The Navy’s focus in developing precision strike weapons is on offensive anti-surface ship warfare enhancements to the Harpoon missile, CAPT Jamie Engdahl, the Navy’s program manager for precision strike weapons. Many of the efforts to improve existing weapons are upgrading the targets acquisition and identification systems and GPS integration.

A Harpoon missile is launched from the USS Shiloh in 2014 during a live-fire exercise. Photo: U.S. Navy.
A Harpoon missile is launched from the USS Shiloh in 2014 during a live-fire exercise. Photo: U.S. Navy.

“We know in the budget environment right now, it’s a tough time to start a brand-new weapon program, so we’re looking at the business cases and the affordability of what we’re going to do with the weapons we have in our inventory right now,” he said.

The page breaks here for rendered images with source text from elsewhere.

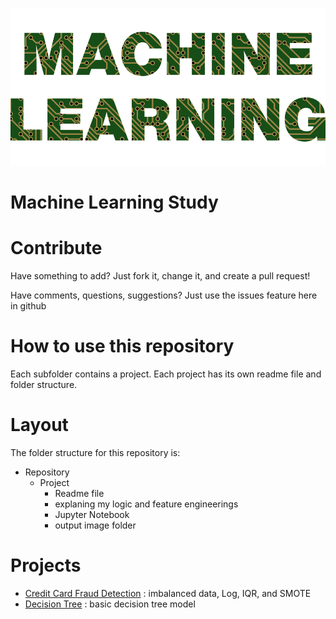 <p align="center">
  <img src=ML.png>
</p>

# Machine Learning Study

# Contribute
Have something to add? Just fork it, change it, and create a pull request! <br>

Have comments, questions, suggestions? Just use the issues feature here in github

# How to use this repository
Each subfolder contains a project. Each project has its own readme file and folder structure.

# Layout
The folder structure for this repository is:

* Repository
  * Project
    * Readme file
     * explaning my logic and feature engineerings
    * Jupyter Notebook
    * output image folder
    
# Projects
* [Credit Card Fraud Detection](https://github.com/jyoon2286/machine-learning-study/tree/main/Credit%20Card%20Fraud%20Detection) : imbalanced data, Log, IQR, and SMOTE
* [Decision Tree](https://github.com/jyoon2286/machine-learning-study/tree/main/Decision%20Tree) : basic decision tree model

Harpoon IC variant remains relevant to those missions, he said. It can lock onto, track and destroy moving surface ships with an active radar-homing seeker. It is deployable in all weather and is capable of skimming close to the sea, which makes it survivable against heavily defended ships with anti-ship missile defenses.

“We have done continuous upgrades of this capability ever since it was fielded,” he said. “A lot of those are classified, but this thing is relevant in 2016. We have many of them in our inventory and a large international inventory.”

As with many legacy weapon systems, the Navy will keep the Harpoon in its arsenal for decades to come and must figure out ways to increase its effectiveness and versatility. The service is tasked with sustaining Harpoon in one form or another until 2035 on the near end, he said.

“This is kind of the story like the B-52,” he said. “We have a large inventory of Harpoon missiles. We are upgrading our Block 1C missiles to the Block II+ configuration for our air inventory and then we’re continuing to improve the missile where we can.”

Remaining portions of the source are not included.